La presencia de México en ambas vidas se resume en la palabra más hermosa: libertad. Saúl la vivió como sinónimo de refugio, como puerto de abrigo que el náufrago alcanza para no abandonarlo más. La vivió también en su acepción popular: como dejadez, holgura, holganza, holgazanería, como tiempo que se expande, como relativo desorden, como valemadrismo, como hamaca, como siesta. En México nadie lo acosó: trabajó en lo que quiso sin obstáculos raciales y asumió su peculiar concepción de quietismo spinozista sin que nadie lo excomulgara. Ante los brotes de violencia antisemita no perdió la compostura: leyó en ellos un reflejo políticamente inducido del ascenso nazi en Alemania.
Porque había conocido la opresión, paladeó cada día de libertad. Sin saberlo a conciencia, entendió vitalmente que en México la libertad pertenece al orden natural.
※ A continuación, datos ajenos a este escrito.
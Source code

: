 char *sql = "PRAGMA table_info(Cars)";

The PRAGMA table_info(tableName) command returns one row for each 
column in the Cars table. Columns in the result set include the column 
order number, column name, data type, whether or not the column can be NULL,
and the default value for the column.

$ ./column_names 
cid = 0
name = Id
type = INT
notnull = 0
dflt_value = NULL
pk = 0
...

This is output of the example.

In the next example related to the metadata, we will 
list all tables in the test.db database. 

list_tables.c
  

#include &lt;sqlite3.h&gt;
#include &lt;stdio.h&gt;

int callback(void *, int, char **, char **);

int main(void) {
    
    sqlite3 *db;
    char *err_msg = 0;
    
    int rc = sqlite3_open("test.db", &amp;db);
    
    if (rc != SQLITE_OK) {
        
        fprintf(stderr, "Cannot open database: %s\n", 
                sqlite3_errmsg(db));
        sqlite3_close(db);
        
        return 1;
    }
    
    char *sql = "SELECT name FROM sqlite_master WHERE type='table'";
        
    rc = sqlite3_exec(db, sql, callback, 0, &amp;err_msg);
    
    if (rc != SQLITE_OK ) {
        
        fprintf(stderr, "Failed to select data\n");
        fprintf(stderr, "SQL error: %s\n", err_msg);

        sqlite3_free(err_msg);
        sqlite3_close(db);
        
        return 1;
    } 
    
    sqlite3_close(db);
La semilla de José guardaba, desde Polonia, el germen de la melancolía. Ninguna tierra, por más fértil, lo hubiese arraigado. Desconfió de la sociedad mexicana y quizá nunca apreció las libertades cívicas que le ofrecía, pero agotó otra variante fundamental: la libertad de movimiento. Con un asombro permanente voló en los trenes del país. También en Polonia solía hacerlo pero, de haberse quedado, los trenes de Bialystok lo habrían conducido a un destino distinto y final. En México, José conoció, además, otro tipo de libertad: la libertad como gratuidad, como generosidad de la tierra: floración de atmósferas, arquitecturas, colores, frutos y sonidos. Los imagino una soleada mañana de domingo. Aquél sentado en su jardín, éste caminando en algún pueblo de provincia. El quieto y el inquieto. Ambos aspiran hondo un aire de libertad.